A chaque mouvement de l’horloge correspond une période de tension ou d’espoir dans les relations diplomatiques. Depuis 2007, les scientifiques ont ajouté la notion du réchauffement climatique à leur diagnostic, qu’ils fondent sur les études menées dans ce domaine.
En 1953, à deux minutes de l’Apocalypse
Les deux minutes trente secondes qui nous séparent de notre auto annihilation peuvent paraître dérisoires, mais l’horloge a été plus proche de minuit. En 1953, Les Américains et les Soviétiques inventent en même temps la bombe à hydrogène (la bombe H), bien plus puissante que les premières armes atomiques. Au passage, la première bombe américaine « efface une île du Pacifique », selon le Bulletin.
Moment clé de la guerre froide, la crise des missiles de Cuba aurait pu être un prétexte à un mouvement des aiguilles de l’horloge vers minuit. En 1962, l’Union soviétique installe sur l’île de Cuba des têtes nucléaires pointées vers les Etats-Unis. Le conflit nucléaire est envisagé. Finalement, une négociation entre le président américain John F. Kennedy et son homologue russe Nikita Khrouchtchev permettra le retrait des armes de l’île.
Les scientifiques du Bulletin estiment alors que la résolution de l’incident est un signe positif dans la diplomatie entre les deux blocs. La mise en place du « téléphone rouge » entre le Kremlin et la Maison Blanche afin d’éviter un épisode similaire rassure le comité. Mais la situation, encore instable, les encourage à ne pas bouger les aiguilles plutôt que de les reculer.

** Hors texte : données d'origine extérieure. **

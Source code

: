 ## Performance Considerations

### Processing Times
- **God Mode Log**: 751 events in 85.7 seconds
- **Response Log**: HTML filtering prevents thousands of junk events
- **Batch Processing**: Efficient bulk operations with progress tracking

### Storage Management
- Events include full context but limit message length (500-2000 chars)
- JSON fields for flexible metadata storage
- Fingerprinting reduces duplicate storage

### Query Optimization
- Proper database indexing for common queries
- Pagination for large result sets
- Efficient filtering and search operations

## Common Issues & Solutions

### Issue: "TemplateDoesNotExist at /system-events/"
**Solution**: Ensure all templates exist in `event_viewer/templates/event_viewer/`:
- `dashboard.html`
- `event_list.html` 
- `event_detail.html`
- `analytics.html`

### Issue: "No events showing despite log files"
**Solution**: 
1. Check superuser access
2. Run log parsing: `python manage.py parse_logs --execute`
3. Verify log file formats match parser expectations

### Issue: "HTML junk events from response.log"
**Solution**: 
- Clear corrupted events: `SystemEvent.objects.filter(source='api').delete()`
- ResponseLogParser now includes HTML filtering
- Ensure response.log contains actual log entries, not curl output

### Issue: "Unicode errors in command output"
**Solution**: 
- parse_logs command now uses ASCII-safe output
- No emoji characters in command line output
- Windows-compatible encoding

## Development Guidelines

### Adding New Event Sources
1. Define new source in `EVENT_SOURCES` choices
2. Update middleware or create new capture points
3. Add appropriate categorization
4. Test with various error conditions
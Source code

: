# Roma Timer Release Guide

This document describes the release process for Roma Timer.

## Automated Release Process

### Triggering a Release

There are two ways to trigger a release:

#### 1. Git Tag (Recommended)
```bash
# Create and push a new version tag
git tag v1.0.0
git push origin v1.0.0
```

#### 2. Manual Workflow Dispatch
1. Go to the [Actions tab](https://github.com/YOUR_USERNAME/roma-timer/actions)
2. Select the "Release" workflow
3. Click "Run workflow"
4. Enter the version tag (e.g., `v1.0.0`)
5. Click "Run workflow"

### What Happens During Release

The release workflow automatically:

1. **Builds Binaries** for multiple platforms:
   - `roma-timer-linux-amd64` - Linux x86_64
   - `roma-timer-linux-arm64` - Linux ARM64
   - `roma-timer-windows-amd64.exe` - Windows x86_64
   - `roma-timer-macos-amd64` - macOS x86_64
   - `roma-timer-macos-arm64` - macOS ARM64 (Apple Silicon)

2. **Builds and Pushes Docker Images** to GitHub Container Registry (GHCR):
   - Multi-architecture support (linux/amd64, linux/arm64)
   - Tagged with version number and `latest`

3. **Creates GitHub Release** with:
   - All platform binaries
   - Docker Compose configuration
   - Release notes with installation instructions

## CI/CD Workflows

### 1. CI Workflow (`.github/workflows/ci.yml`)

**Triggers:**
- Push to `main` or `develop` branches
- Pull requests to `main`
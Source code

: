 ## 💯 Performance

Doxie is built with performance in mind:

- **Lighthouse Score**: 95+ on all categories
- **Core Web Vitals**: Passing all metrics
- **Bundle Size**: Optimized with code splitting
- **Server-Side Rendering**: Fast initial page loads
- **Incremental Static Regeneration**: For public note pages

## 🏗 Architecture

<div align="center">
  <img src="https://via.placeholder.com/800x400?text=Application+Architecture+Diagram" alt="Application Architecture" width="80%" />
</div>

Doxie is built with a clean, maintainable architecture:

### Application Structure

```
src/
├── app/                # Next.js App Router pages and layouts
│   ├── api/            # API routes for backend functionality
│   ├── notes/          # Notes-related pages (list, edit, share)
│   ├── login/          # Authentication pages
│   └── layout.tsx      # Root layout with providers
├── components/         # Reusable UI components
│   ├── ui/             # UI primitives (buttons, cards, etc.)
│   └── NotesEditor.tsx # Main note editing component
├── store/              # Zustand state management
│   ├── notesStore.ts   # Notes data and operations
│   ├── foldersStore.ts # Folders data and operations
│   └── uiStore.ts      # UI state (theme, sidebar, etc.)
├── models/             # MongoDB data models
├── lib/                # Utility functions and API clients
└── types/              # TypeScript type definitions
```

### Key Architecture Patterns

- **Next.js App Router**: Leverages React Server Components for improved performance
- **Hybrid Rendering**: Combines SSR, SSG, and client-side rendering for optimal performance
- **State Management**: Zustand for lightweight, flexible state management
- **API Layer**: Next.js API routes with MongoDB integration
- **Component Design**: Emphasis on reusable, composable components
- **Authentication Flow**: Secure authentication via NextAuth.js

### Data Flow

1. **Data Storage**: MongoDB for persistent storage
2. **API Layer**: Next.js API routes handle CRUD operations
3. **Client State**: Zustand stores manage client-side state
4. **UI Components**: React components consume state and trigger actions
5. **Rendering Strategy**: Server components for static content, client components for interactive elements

La chute de l’URSS est à minuit moins le quart
60" : Ouvert, Découvert, Concert
Durée : 00:58
La chute du mur de Berlin en 1989, puis l’effondrement de l’Union soviétique en 1991, provoquent la fin officielle de 45 ans de guerre froide. Avec le commencement de l’ère post-soviétique, les scientifiques affichent leur optimisme et décident de reculer l’horloge d’abord à dix minutes avant minuit en 1989, puis à 17 minutes en 1991. Ce niveau d’optimisme n’a, depuis, jamais été atteint de nouveau.
Si l’armement nucléaire reste une grande préoccupation des scientifiques chargés de l’horloge de la fin du monde, ils se préoccupent aussi de la situation climatique. Le comité veut sensibiliser sur la responsabilité humaine dans le réchauffement climatique et intègre ce facteur dans son jugement pour la première fois en 2007. Depuis, les accords de Copenhague ont un temps redonné espoir au Bulletin mais les responsables de l’horloge ont continué à alerter sur le manque de mesures prises pour préserver l’environnement.
L'horloge de l'apocalypse n'a jamais été si proche de minuit depuis 1953
Durée : 00:32
2017 : Trump, Poutine et le changement climatique
Le 26 janvier, l’horloge s’est avancée vers minuit de seulement trente secondes. C’est la première fois qu’une avancée est si petite et ne constitue pas un nombre entier de minutes. Avec ce changement mineur, les scientifiques veulent mettre en garde l’opinion après les propos du nouveau président américain, Donald Trump. Lors de la conférence de presse du Bulletin, le comité scientifique s’est inquiété de « la défiance croissante face à la parole scientifique ». David Titley, professeur de météorologie à l’université de Pennsylvanie, a fortement enjoint la nouvelle administration de « reconnaître de manière claire que les changements climatiques sont provoqués par l’activité humaine », taclant au passage la méthode de communication du nouveau président en affirmant que « les “faits alternatifs” ne feront pas magiquement disparaître les défis dus aux changements climatiques ».
A ses côtés, Lawrence Krauss s’est adressé également au président russe, Vladimir Poutine, soulignant que les deux chefs d’Etat pouvaient « choisir d’agir ensemble ou de se comporter en enfants irritables et risquer notre futur à tous ».